Simon King calls for us to all become BAME allies

Head of Operations for Beds and Luton, Simon King is here to share his thoughts on how we can all support our BAME colleagues. He is joined by HR Recruitment Specialist Sheeba Shah.

Hi, I’m Simon, I’m the Head of Operations for Beds and Luton A&E, and also for PTS in Beds, Herts and West Essex. I’ve been working for this Trust for 30 years, so I guess I must quite like it here. But I’ve recently been really challenged by the whole Black Lives Matter campaign. And Sheeba and I just wanted to put together a short message, particularly for the leaders in our organisation, to help you think some more about that.

I was recently chatting to a friend of mine who is a black leader in another Ambulance Trust, he’s their equivalent of our LOM. I was just checking in with him, seeing how he is during the Black Lives Matter period recently, and I was also talking to him about the number of black, Asian and minority ethnic, or BAME, leaders there are in that Trust, and he was saying to me, ‘yea, I’m pretty sure within operations, I’m the only one’, and that really shocked me. And it made me come back and think about our own organisation, the East of England. What does it say to the black, Asian, minority ethnic community around us, and I wonder what it is like to work in the Trust as a member of the BAME community?
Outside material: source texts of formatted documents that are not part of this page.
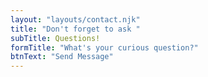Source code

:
 ```yaml
---
layout: "layouts/contact.njk"
title: "Don't forget to ask "
subTitle: Questions!
formTitle: "What's your curious question?"
btnText: "Send Message"
---
```


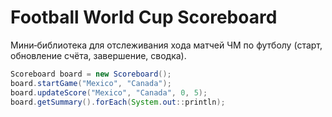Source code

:# Football World Cup Scoreboard

Мини‑библиотека для отслеживания хода матчей ЧМ по футболу (старт, обновление счёта, завершение, сводка).


```java
Scoreboard board = new Scoreboard();
board.startGame("Mexico", "Canada");
board.updateScore("Mexico", "Canada", 0, 5);
board.getSummary().forEach(System.out::println);
```
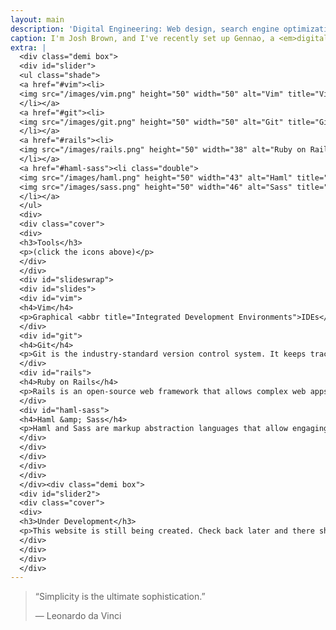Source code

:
 ```yaml
---
layout: main
description: 'Digital Engineering: Web design, search engine optimization, graphics design, programming.'
caption: I'm Josh Brown, and I've recently set up Gennao, a <em>digital engineering</em> business. I love to create things that are <strong>simple</strong> and <strong>elegant</strong>.
extra: |
  <div class="demi box">
  <div id="slider">
  <ul class="shade">
  <a href="#vim"><li>
  <img src="/images/vim.png" height="50" width="50" alt="Vim" title="Vim"/>
  </li></a>
  <a href="#git"><li>
  <img src="/images/git.png" height="50" width="50" alt="Git" title="Git"/>
  </li></a>
  <a href="#rails"><li>
  <img src="/images/rails.png" height="50" width="38" alt="Ruby on Rails" title="Ruby on Rails"/>
  </li></a>
  <a href="#haml-sass"><li class="double">
  <img src="/images/haml.png" height="50" width="43" alt="Haml" title="Haml"/>
  <img src="/images/sass.png" height="50" width="46" alt="Sass" title="Sass"/>
  </li></a>
  </ul>
  <div>
  <div class="cover">
  <div>
  <h3>Tools</h3>
  <p>(click the icons above)</p>
  </div>
  </div>
  <div id="slideswrap">
  <div id="slides">
  <div id="vim">
  <h4>Vim</h4>
  <p>Graphical <abbr title="Integrated Development Environments">IDEs</abbr> may be helpful to a degree, but every good developer should know what goes on in their code. Using a good text editor gives much finer control over the design.</p>
  </div>
  <div id="git">
  <h4>Git</h4>
  <p>Git is the industry-standard version control system. It keeps track of all the changes made to projects and makes it possible to revert back to any previous state if something goes wrong.</p>
  </div>
  <div id="rails">
  <h4>Ruby on Rails</h4>
  <p>Rails is an open-source web framework that allows complex web apps to be produced quickly and efficiently. Some of the best web software is written for Ruby on Rails.</p>
  </div>
  <div id="haml-sass">
  <h4>Haml &amp; Sass</h4>
  <p>Haml and Sass are markup abstraction languages that allow engaging layouts to be created while keeping the code clean, simple, and bug-free.</p>
  </div>
  </div>
  </div>
  </div>
  </div>
  </div><div class="demi box">
  <div id="slider2">
  <div class="cover">
  <div>
  <h3>Under Development</h3>
  <p>This website is still being created. Check back later and there should be something more interesting in this box.</p>
  </div>
  </div>
  </div>
  </div>
---
```


> “Simplicity is the ultimate sophistication.”
> <div class="author">— Leonardo da Vinci</div>
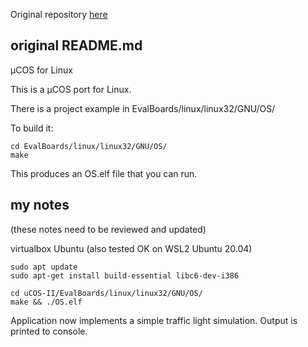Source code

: Original repository [here](https://github.com/jcdubois/uCOS-II)

## original README.md ##

µCOS for Linux

This is a µCOS port for Linux.

There is a project example in EvalBoards/linux/linux32/GNU/OS/

To build it:

	cd EvalBoards/linux/linux32/GNU/OS/
	make

This produces an OS.elf file that you can run.

## my notes

(these notes need to be reviewed and updated)

virtualbox Ubuntu (also tested OK on WSL2 Ubuntu 20.04)
```
sudo apt update
sudo apt-get install build-essential libc6-dev-i386

cd uCOS-II/EvalBoards/linux/linux32/GNU/OS/
make && ./OS.elf	
```

Application now implements a simple traffic light simulation. Output is printed to console.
Hi, I’m Sheeba Shah. I have been working as HR Recruitment Specialist for the Trust since February 2019. I really enjoy my job, as it gives me a chance to meet a lot of new people from diverse backgrounds. It is a privilege to work with people who dedicate their time and save lives.

As Simon mentioned, we all have a part to play in making the community more inclusive and cohesive, and the starting point towards that goal is to positively engage with our BAME colleagues. It is imperative that our senior leaders take the initiative to fill senior roles in the Trust with BAME colleagues who wish to rake up such roles.

Recognising, nurturing and appreciating the talent and the contribution of our BAME colleagues towards the Trust must become the cornerstone of our compassionate conversation. Such recognition will further motivate our BAME colleagues to take more suitable and senior roles within the Trust. All the things that I have mentioned feed back in to our core Trust values, and helps to achieve our objectives in a more holistic manner.

Thanks Sheeba.

So, it’s clear to me that we need to fix this together. It’s true that we need to support all of our colleagues, not just our BAME colleagues. But it’s also true that some of us have a lot more opportunity to influence than others. So, if you’re a leader or a manager in our organisation, and I guess I’m talking mostly to people who are rather like me – probably male, probably white. In our organisation we have a great opportunity and actually a responsibility to use our position, our power, to start that change.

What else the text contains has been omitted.